PROVIDED ENTRIES START
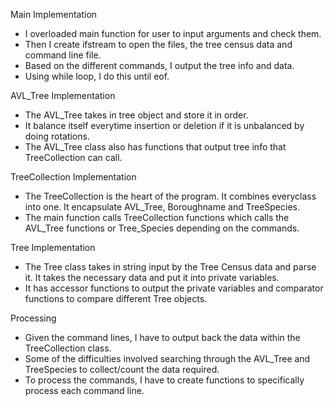 Main Implementation
- I overloaded main function for user to input arguments and check them.
- Then I create ifstream to open the files, the tree census data and command line file.
- Based on the different commands, I output the tree info and data.
- Using while loop, I do this until eof.

AVL_Tree Implementation
- The AVL_Tree takes in tree object and store it in order.
- It balance itself everytime insertion or deletion if it is unbalanced by doing rotations.
- The AVL_Tree class also has functions that output tree info that TreeCollection can call.

TreeCollection Implementation
- The TreeCollection is the heart of the program. It combines everyclass into one. It encapsulate AVL_Tree, Boroughname and TreeSpecies.
- The main function calls TreeCollection functions which calls the AVL_Tree functions or Tree_Species depending on the commands.

Tree Implementation
- The Tree class takes in string input by the Tree Census data and parse it. It takes the necessary data and put it into private variables.
- It has accessor functions to output the private variables and comparator functions to compare different Tree objects.

Processing
- Given the command lines, I have to output back the data within the TreeCollection class. 
- Some of the difficulties involved searching through the AVL_Tree and TreeSpecies to collect/count the data required.
- To process the commands, I have to create functions to specifically process each command line.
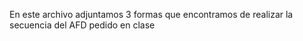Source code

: En este archivo adjuntamos 3 formas que encontramos de realizar la secuencia del AFD pedido en clase
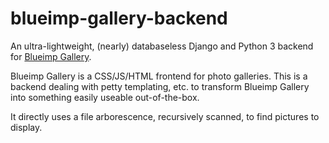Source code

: # blueimp-gallery-backend

An ultra-lightweight, (nearly) databaseless Django and Python 3 backend for
[Blueimp Gallery](https://github.com/blueimp/Gallery).

Blueimp Gallery is a CSS/JS/HTML frontend for photo galleries. This is a
backend dealing with petty templating, etc. to transform Blueimp Gallery into
something easily useable out-of-the-box.

It directly uses a file arborescence, recursively scanned, to find pictures to
display.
PROVIDED ENTRIES END
What is needed is each line of the entries that contains the word "TreeCollection".

- The AVL_Tree class also has functions that output tree info that TreeCollection can call.
TreeCollection Implementation
- The TreeCollection is the heart of the program. It combines everyclass into one. It encapsulate AVL_Tree, Boroughname and TreeSpecies.
- The main function calls TreeCollection functions which calls the AVL_Tree functions or Tree_Species depending on the commands.
- Given the command lines, I have to output back the data within the TreeCollection class. 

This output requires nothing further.